Using various python libraries we transformed the data set, and used a 25:75 test/train split of the data set to teach a model to predict the prices of toothpaste given a set of parameters. Our final model used a Gradient Boost Decision Tree Regression model, used all parameters given by the dataframe excluding ‘ingredients’, and achieved a statistically significant accuracy. Given the opportunity we would find a way to interpret the ingredients list in a more significant manner so we could include it as a parameter and boost our accuracy.
The applications of this project are multifaceted. At face value, the model is able to take data for a series of toothpastes and use that data to train itself to predict the price of a new toothpaste with substantial accuracy. The accuracy comes from the numerical parameters already in the data set, but more importantly our transformation of the country and company parameters, and our decision to use a Gradient Boost Regression. This is especially relevant for toothpaste manufacturers who are attempting to break into an emerging market, or even an established manufacturer seeking to price new products. Although there are certainly internal parameters used to price toothpaste that are not included in the data frame, a manufacturer could use this model to decide whether their pricing is inline with the market trend. On the consumer side, an individual could input the parameters of a toothpaste they intend to purchase to decide whether At a broader level, we have created a machine learning algorithm that can train itself from a dataframe given any number of numerical parameters, a target parameter, and no more than two categorical labels. With some minor adjustments, the model can effectively predict target parameters for any number of dataframes. Some examples include fuel efficiency, student grades, or even weight loss.

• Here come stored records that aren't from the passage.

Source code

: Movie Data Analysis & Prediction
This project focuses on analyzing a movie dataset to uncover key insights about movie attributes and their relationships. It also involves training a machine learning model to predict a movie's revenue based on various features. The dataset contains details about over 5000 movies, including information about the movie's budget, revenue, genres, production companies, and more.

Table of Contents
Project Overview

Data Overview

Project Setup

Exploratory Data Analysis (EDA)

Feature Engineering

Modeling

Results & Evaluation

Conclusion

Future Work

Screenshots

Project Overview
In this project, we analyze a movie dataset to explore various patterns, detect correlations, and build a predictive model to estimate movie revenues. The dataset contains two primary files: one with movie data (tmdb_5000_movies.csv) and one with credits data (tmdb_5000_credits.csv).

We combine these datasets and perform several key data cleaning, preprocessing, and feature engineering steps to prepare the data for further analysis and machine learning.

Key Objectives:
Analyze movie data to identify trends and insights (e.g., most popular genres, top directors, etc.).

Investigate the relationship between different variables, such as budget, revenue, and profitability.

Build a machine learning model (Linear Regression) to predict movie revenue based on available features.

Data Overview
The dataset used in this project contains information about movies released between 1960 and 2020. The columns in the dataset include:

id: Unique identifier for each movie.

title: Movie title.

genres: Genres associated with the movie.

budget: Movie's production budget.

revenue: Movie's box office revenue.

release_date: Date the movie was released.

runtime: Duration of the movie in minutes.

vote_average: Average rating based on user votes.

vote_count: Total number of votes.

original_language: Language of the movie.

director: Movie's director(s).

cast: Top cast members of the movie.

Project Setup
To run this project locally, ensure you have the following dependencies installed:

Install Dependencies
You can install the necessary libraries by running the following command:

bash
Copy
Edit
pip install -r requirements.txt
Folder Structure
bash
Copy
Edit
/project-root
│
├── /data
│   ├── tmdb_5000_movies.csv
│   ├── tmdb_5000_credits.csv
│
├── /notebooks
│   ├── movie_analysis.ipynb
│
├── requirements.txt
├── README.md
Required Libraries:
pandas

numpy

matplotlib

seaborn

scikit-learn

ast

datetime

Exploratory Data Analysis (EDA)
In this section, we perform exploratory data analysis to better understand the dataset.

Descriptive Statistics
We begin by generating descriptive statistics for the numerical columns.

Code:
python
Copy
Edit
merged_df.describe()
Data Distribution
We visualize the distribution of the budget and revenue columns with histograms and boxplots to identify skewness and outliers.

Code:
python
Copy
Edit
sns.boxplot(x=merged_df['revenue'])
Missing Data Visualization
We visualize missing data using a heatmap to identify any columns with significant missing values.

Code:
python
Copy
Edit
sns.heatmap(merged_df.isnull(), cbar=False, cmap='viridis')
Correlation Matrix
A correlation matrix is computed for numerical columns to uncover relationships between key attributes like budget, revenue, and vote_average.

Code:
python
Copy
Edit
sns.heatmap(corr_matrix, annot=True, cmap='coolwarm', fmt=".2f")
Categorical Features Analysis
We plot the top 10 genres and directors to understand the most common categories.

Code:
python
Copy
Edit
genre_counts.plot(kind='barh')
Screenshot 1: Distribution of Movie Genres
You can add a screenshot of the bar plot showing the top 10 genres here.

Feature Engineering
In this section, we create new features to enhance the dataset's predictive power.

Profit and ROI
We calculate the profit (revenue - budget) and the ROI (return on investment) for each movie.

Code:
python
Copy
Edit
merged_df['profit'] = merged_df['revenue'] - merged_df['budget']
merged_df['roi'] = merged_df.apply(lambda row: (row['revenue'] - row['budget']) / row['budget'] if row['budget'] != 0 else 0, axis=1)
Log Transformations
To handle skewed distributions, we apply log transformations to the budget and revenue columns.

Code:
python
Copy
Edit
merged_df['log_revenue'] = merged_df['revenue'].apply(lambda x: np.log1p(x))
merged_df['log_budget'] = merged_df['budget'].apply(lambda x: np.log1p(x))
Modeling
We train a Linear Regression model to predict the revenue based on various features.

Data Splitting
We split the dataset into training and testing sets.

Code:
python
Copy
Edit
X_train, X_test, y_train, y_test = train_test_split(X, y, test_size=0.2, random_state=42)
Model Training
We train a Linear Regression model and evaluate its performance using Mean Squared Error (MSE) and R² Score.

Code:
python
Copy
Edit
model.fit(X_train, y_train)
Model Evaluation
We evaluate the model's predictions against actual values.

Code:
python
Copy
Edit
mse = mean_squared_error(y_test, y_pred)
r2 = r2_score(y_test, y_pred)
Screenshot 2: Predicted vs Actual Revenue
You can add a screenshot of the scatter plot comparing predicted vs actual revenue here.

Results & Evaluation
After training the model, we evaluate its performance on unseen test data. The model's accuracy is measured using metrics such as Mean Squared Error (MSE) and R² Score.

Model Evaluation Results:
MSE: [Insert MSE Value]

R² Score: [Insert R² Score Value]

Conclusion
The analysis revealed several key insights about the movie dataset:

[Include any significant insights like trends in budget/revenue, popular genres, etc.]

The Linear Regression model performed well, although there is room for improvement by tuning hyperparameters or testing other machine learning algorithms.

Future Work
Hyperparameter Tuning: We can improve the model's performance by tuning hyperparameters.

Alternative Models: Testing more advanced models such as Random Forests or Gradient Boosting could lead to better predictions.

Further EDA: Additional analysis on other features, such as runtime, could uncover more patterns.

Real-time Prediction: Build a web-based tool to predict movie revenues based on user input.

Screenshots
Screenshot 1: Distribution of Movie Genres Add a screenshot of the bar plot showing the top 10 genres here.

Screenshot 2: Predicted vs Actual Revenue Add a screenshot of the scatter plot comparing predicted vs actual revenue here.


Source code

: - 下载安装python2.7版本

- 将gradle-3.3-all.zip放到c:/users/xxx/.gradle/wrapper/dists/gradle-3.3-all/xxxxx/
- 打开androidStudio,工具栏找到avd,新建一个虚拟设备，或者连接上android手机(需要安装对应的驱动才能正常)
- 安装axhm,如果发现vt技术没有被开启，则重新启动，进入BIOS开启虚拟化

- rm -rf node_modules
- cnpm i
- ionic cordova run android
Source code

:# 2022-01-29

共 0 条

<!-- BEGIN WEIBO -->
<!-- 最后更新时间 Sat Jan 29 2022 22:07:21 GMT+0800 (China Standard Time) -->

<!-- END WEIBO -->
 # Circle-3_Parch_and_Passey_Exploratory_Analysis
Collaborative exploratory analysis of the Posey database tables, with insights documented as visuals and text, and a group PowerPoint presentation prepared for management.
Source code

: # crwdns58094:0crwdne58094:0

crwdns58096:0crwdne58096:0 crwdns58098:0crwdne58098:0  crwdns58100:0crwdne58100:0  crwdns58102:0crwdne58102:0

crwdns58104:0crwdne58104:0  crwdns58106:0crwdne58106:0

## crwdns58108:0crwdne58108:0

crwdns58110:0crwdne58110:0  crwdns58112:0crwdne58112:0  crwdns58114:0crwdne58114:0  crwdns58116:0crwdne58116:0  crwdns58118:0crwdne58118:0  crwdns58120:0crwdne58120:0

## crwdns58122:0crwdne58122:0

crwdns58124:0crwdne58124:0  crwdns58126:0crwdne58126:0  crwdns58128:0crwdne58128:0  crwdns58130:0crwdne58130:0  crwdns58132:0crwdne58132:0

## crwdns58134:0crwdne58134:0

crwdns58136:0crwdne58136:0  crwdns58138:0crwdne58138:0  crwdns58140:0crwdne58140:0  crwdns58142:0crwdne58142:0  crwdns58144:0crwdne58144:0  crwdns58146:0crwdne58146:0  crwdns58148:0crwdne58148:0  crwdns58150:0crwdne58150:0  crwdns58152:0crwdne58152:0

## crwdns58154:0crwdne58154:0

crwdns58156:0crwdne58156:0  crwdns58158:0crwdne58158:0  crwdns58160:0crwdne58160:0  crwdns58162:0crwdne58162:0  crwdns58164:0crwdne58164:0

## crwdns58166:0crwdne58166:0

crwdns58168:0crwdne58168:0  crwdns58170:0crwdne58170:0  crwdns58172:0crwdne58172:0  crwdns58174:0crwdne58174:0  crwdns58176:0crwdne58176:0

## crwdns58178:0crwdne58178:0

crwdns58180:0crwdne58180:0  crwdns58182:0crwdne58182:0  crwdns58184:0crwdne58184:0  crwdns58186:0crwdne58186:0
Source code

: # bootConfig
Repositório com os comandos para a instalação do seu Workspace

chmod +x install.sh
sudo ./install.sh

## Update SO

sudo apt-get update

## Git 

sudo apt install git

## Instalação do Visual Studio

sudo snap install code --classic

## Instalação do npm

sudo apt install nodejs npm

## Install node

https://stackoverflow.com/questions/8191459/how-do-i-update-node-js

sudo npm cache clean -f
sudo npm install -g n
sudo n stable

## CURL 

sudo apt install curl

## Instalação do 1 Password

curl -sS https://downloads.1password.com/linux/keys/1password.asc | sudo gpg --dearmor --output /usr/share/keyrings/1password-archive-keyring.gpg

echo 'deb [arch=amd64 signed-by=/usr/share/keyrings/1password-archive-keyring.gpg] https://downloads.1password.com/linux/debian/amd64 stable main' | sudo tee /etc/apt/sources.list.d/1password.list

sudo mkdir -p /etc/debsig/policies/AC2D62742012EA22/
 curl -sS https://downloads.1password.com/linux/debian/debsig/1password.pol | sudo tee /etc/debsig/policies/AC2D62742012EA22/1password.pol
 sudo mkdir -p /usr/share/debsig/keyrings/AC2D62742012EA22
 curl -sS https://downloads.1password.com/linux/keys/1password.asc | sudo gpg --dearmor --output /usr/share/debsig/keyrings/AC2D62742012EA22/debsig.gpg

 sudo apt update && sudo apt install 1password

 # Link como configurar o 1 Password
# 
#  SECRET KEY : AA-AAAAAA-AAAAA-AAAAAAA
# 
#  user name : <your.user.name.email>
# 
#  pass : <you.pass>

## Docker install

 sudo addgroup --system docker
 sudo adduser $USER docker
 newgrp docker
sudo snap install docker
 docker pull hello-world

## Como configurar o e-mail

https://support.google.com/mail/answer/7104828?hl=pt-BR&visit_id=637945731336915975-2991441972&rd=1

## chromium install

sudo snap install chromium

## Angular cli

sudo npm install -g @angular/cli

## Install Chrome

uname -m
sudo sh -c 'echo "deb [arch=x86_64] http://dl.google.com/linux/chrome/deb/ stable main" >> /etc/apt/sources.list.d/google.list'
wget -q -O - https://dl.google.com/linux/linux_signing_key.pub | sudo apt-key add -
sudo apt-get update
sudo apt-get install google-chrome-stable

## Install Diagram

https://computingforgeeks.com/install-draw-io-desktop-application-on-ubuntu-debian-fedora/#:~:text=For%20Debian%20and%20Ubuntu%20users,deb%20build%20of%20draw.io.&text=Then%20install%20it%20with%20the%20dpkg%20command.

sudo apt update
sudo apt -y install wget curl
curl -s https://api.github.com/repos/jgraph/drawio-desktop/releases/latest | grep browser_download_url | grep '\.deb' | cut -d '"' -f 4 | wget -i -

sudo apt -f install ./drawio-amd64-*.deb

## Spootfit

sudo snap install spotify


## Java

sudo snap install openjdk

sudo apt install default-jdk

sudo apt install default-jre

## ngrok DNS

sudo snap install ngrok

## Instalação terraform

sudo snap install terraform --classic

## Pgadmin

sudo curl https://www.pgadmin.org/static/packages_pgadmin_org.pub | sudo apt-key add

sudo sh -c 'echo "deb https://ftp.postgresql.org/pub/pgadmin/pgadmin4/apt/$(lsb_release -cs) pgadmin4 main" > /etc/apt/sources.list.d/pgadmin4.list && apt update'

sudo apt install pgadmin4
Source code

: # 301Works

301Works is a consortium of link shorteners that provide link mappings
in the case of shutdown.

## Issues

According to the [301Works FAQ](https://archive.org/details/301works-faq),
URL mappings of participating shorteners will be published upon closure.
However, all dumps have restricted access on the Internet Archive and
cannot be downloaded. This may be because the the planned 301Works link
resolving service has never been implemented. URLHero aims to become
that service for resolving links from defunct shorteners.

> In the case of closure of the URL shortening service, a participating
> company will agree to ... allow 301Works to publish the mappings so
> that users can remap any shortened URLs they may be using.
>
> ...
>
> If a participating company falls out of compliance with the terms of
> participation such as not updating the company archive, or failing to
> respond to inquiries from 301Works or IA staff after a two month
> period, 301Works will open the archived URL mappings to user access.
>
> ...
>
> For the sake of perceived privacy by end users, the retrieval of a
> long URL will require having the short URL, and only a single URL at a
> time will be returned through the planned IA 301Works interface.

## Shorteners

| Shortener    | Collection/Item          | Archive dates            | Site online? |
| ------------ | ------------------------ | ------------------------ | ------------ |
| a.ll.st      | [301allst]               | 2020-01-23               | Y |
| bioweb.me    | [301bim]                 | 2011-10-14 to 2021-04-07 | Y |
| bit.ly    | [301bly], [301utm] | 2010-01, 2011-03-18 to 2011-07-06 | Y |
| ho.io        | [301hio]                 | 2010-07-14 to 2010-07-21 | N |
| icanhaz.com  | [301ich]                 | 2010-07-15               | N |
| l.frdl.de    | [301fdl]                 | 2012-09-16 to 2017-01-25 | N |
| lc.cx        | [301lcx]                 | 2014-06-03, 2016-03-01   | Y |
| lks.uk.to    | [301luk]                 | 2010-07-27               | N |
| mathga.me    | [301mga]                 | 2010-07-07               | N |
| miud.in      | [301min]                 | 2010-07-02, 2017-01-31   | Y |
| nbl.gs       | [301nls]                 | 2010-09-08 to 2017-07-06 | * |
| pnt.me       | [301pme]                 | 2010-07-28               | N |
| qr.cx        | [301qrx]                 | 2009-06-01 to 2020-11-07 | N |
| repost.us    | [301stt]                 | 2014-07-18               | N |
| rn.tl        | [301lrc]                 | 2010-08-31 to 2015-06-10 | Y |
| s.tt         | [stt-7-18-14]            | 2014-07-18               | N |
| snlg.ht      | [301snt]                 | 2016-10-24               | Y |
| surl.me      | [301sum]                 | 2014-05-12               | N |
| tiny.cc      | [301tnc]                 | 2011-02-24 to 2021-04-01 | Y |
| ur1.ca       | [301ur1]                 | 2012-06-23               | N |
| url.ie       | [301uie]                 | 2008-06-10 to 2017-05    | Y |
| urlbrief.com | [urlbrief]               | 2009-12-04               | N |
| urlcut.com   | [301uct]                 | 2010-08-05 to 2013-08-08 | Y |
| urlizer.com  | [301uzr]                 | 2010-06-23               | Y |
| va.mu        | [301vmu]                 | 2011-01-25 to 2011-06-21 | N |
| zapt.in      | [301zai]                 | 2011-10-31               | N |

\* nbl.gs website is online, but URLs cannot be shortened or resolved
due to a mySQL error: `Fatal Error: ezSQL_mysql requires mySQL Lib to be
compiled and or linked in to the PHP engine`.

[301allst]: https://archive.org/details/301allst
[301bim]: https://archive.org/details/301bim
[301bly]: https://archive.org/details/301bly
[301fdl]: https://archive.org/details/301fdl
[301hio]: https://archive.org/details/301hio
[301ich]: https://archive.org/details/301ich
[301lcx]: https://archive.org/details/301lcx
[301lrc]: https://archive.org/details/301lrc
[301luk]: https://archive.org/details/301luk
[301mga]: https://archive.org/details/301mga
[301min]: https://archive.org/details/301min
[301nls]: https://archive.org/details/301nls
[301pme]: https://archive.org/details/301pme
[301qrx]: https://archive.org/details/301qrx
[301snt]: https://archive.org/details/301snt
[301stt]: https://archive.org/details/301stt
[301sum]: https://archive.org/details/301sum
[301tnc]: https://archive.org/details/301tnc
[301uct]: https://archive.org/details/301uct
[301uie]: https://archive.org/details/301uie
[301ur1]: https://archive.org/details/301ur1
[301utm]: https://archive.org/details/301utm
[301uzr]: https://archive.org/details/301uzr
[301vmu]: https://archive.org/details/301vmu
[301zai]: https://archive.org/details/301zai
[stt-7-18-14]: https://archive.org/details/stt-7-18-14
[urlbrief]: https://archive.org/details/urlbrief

Given a large set of collected toothpaste data, train a regression model to predict the price of new toothpastes. Additionally, validate the model by testing points from the given data set not used to train the model.
The team’s first steps were to do exploratory data analysis to get a feel for general trends, numbers, and sizes for the dataset using jupyter/python. We cleaned up the data set to transform the ingredients parameter to a more usable format and deal with missing values in certain columns.
To validate the model we decided to use a test/train 25:75 split of the dataset. The model was trained using 75% of the given data, and the remaining 25% of the data that the model had never seen before was used to score predictions. The output of our program was a scatter plot whose dependent variable was the given price of toothpastes, and whose independent variable was our predicted price for those same toothpastes. To evaluate the accuracy of this result we used a least squares regression value (r2) and used visual estimation to assess how close the data fit the line of y = x (perfectly predicted prices). The r2 value gives a statistical data point comparing our model to a perfect regression, represented by r2 = 1.
Our first challenge with creating a model was to assign meaningful numerical values to non-numerical parameters: country, company, and ingredients. Due to the inherent difficulty of numerically categorizing ingredients our first approach involved only country and company. At first, we label encoded the two categorical variables into arbitrary numerical values, later assigning to a continuous scale based on other metrics. We accomplished this by filtering the list by country and taking the average price per unit of all toothpastes for each country.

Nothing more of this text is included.